Collected data
--------------------

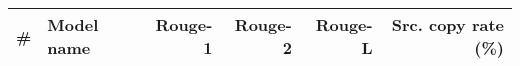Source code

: \begin{table*}
\begin{center}
{\small
\begin{tabular}{|r|l|r|r|r|r|}
\hline
{\bf \#} &  {\bf Model name} & {\bf Rouge-1} & {\bf Rouge-2} & {\bf Rouge-L} & {\bf Src. copy rate (\%)}\\
\hline

\hline




\end{tabular}}
\end{center}
\end{table*}
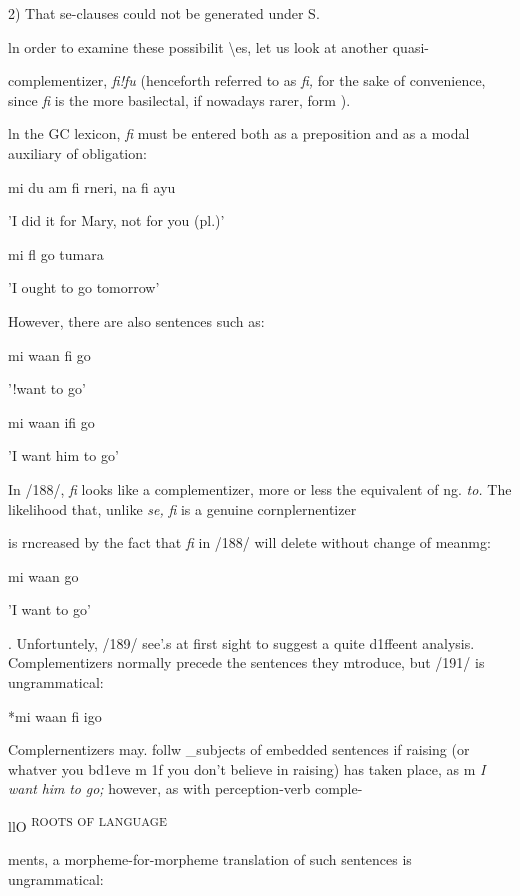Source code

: 2) That se-clauses could not be generated under S.

ln order to examine these possibilit {\textbackslash}es, let us look at another quasi{}-


complementizer, \textit{fi!fu }(henceforth referred to as \textit{fi, }for the sake of convenience, since \textit{fi} is the more basilectal, if nowadays rarer, form ).

ln the GC lexicon, \textit{fi }must be entered both as a preposition and as a modal auxiliary of obligation:

\ea\label{ex:186}
 mi du am fi rneri, na fi ayu
\glt
\z

'I did it for Mary, not for you (pl.)'

\ea\label{ex:187}
 mi fl go tumara
\glt
\z

'I ought to go tomorrow'

However, there are also sentences such as:

\ea\label{ex:188}
 mi waan fi go
\glt
\z

'!want to go'

\ea\label{ex:189}
 mi waan ifi go
\glt
\z

'I want him to go'

In /188/, \textit{fi} looks like a complementizer, more or less the equivalent of ng. \textit{to.} The likelihood that, unlike \textit{se,} \textit{fi} is a genuine cornplernentizer

is rncreased by the fact that \textit{fi }in /188/ will delete without change of meanmg:

\ea\label{ex:190}
 mi waan go
\glt
\z

'I want to go'

. Unfortuntely, /189/ see'.{\textquotedbl}s at first sight to suggest a quite d1ffeent analysis. Complementizers normally precede the sentences they mtroduce, but /191/ is ungrammatical:

\ea\label{ex:191}
 *mi waan fi igo
\glt
\z

Complernentizers may. follw \_subjects of embedded sentences if raising (or whatver you bd1eve m 1f you don't believe in raising) has taken place, as m \textit{I} \textit{want} \textit{him} \textit{to} \textit{go;} however, as with perception-verb comple-

llO \textsuperscript{ROOTS} \textsuperscript{OF} \textsuperscript{LANGUAGE}

ments, a morpheme-for-morpheme translation of such sentences is ungrammatical:

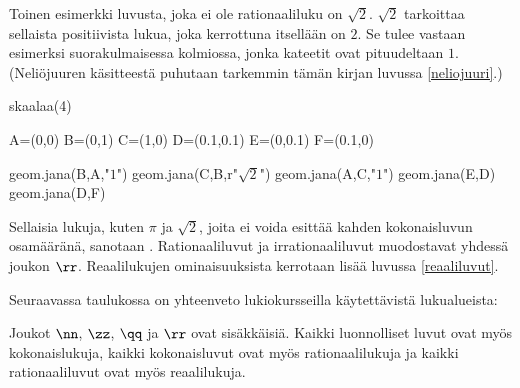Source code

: Toinen esimerkki luvusta, joka ei ole rationaaliluku on $\sqrt{2}$. $\sqrt{2}$ tarkoittaa sellaista positiivista lukua, joka kerrottuna itsellään on $2$. Se tulee vastaan esimerksi suorakulmaisessa kolmiossa, jonka kateetit ovat pituudeltaan $1$. (Neliöjuuren käsitteestä puhutaan tarkemmin tämän kirjan luvussa \ref{neliojuuri}.)

\begin{kuva}
	skaalaa(4)

	A=(0,0)
	B=(0,1)
	C=(1,0)
	D=(0.1,0.1)
	E=(0,0.1)
	F=(0.1,0)

	geom.jana(B,A,"$1$")
	geom.jana(C,B,r"$\sqrt{2}$")
	geom.jana(A,C,"$1$")
	geom.jana(E,D)
	geom.jana(D,F)
\end{kuva}

Sellaisia lukuja, kuten $\pi$ ja $\sqrt{2}$, joita ei voida esittää kahden kokonaisluvun osamääränä, sanotaan . Rationaaliluvut ja irrationaaliluvut muodostavat yhdessä  joukon $\rr$. Reaalilukujen ominaisuuksista kerrotaan lisää luvussa \ref{reaaliluvut}.

Seuraavassa taulukossa on yhteenveto lukiokursseilla käytettävistä lukualueista:

Joukot $\nn$, $\zz$, $\qq$ ja $\rr$ ovat sisäkkäisiä. Kaikki luonnolliset luvut ovat myös kokonaislukuja,
kaikki kokonaisluvut ovat myös rationaalilukuja ja kaikki rationaaliluvut ovat myös reaalilukuja.

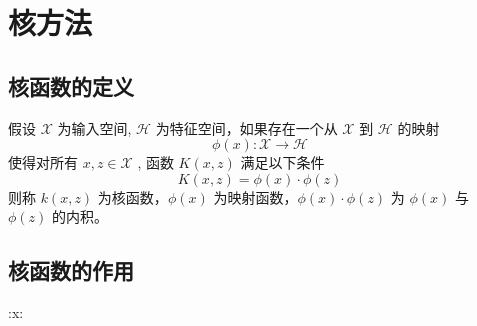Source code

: \documentclass[11pt]{article}
\author{hyliu}
\date{\today}
\title{}
\begin{document}
\tableofcontents

\section{核方法}
\label{sec:orgd514c1f}
\subsection{核函数的定义}
\label{sec:org320cc98}
假设 \(\mathcal{X}\) 为输入空间, \(\mathcal{H}\) 为特征空间，如果存在一个从 \(\mathcal{X}\) 到 \(\mathcal{H}\) 的映射
$$\phi(x): \mathcal{X} \rightarrow \mathcal{H}$$
使得对所有 \(x, z \in \mathcal{X}\) , 函数 \(K(x, z)\) 满足以下条件
$$K(x, z) = \phi(x) \cdot \phi(z)$$
则称 \(k(x, z)\) 为核函数，\(\phi(x)\) 为映射函数，\(\phi(x) \cdot \phi(z)\) 为 \(\phi(x)\) 与 \(\phi(z)\) 的内积。
\subsection{核函数的作用}
\label{sec:orgbfad47a}
:x: 
\subsection{}
\label{sec:org275c200}
\end{document}

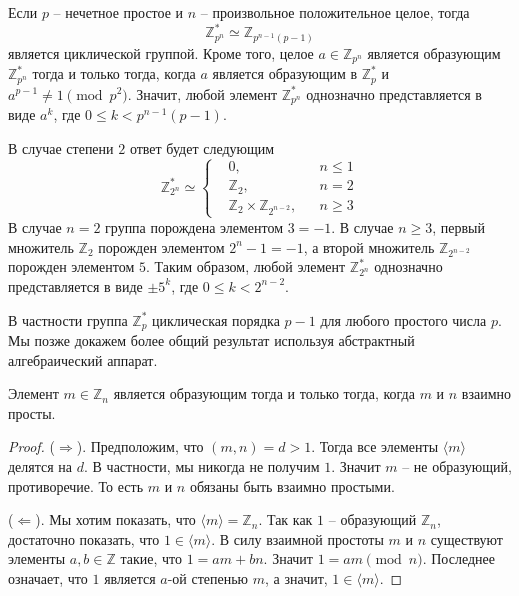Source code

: \begin{claim}
Если $p$ -- нечетное простое и $n$ -- произвольное положительное целое, тогда
\[
\mathbb Z_{p^n}^* \simeq \mathbb Z_{p^{n-1}(p-1)}
\]
является циклической группой.
Кроме того, целое $a\in \mathbb Z_{p^n}$ является образующим $\mathbb Z_{p^n}^* $ тогда и только тогда, когда $a$ является образующим в $\mathbb Z_p^*$ и $a^{p-1}\neq 1 \pmod{ p^2}$.
Значит, любой элемент $\mathbb Z_{p^n}^*$ однозначно представляется в виде $a^k$, где $0\leqslant k < p^{n-1}(p-1)$.

В случае степени $2$ ответ будет следующим
\[
\mathbb Z_{2^n}^*\simeq
\left\{
\begin{aligned}
&0, & &n\leqslant 1\\
&\mathbb Z_2, & &n = 2\\
&\mathbb Z_2\times \mathbb Z_{2^{n-2}}, & &n\geqslant 3
\end{aligned}
\right.
\]
В случае $n = 2$ группа порождена элементом $3 = -1$.
В случае $n \geqslant 3$, первый множитель $\mathbb Z_2$ порожден элементом $2^n - 1 = -1$, а второй множитель $\mathbb Z_{2^{n-2}}$ порожден элементом $5$.
Таким образом, любой элемент $\mathbb Z_{2^n}^*$ однозначно представляется в виде $\pm 5^k$, где $0\leqslant k < 2^{n-2}$.
\end{claim}

В частности группа $\mathbb Z_p^*$ циклическая порядка $p-1$ для любого простого числа $p$.
Мы позже докажем более общий результат используя абстрактный алгебраический аппарат.

\begin{claim}
Элемент $m\in \mathbb Z_n$ является образующим тогда и только тогда, когда $m$ и $n$ взаимно просты.
\end{claim}
\begin{proof}
($\Rightarrow$).
Предположим, что $(m, n) = d > 1$.
Тогда все элементы $\langle m\rangle$ делятся на $d$.
В частности, мы никогда не получим $1$.
Значит $m$ -- не образующий, противоречие.
То есть $m$ и $n$ обязаны быть взаимно простыми.

($\Leftarrow$).
Мы хотим показать, что $\langle m\rangle = \mathbb Z_n$.
Так как $1$ -- образующий $\mathbb Z_n$, достаточно показать, что $1\in \langle m\rangle$.
В силу взаимной простоты $m$ и $n$ существуют элементы  $a, b\in \mathbb Z$ такие, что $1 = a m + b n$.
Значит $1 = a m \pmod n$.
Последнее означает, что $1$ является $a$-ой степенью $m$, а значит, $1 \in \langle m \rangle$.
\end{proof}


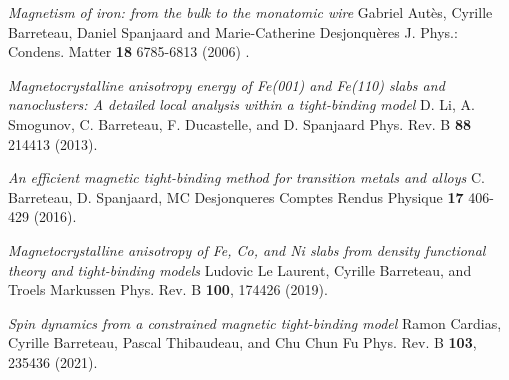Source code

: \documentclass{article}
\begin{document}
\begin{thebibliography}{200}

\textit{Magnetism of iron: from the bulk to the monatomic wire} Gabriel Autès, Cyrille Barreteau, Daniel Spanjaard and Marie-Catherine Desjonquères J. Phys.: Condens. Matter \textbf{18} 6785-6813 (2006) .

\textit{Magnetocrystalline anisotropy energy of Fe(001) and Fe(110) slabs and nanoclusters: A detailed local analysis within a tight-binding model} D. Li, A. Smogunov, C. Barreteau, F. Ducastelle, and D. Spanjaard Phys. Rev. B \textbf{88} 214413 (2013).

\textit{An efficient magnetic tight-binding method for transition metals and alloys} C. Barreteau, D. Spanjaard, MC Desjonqueres Comptes Rendus Physique \textbf{17} 406-429 (2016).

\textit{Magnetocrystalline anisotropy of Fe, Co, and Ni slabs from density functional theory and tight-binding models} Ludovic Le Laurent, Cyrille Barreteau, and Troels Markussen Phys. Rev. B \textbf{100}, 174426 (2019).

\textit{Spin dynamics from a constrained magnetic tight-binding model} Ramon Cardias, Cyrille Barreteau, Pascal Thibaudeau, and Chu Chun Fu Phys. Rev. B \textbf{103}, 235436 (2021).

\end{thebibliography}
\end{document}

--------------------

— Instructions to follow —
Identify every line above with the string "mathcal" in it. Copy those lines.

— Solution to this problem —
假设 \(\mathcal{X}\) 为输入空间, \(\mathcal{H}\) 为特征空间，如果存在一个从 \(\mathcal{X}\) 到 \(\mathcal{H}\) 的映射
$$\phi(x): \mathcal{X} \rightarrow \mathcal{H}$$
使得对所有 \(x, z \in \mathcal{X}\) , 函数 \(K(x, z)\) 满足以下条件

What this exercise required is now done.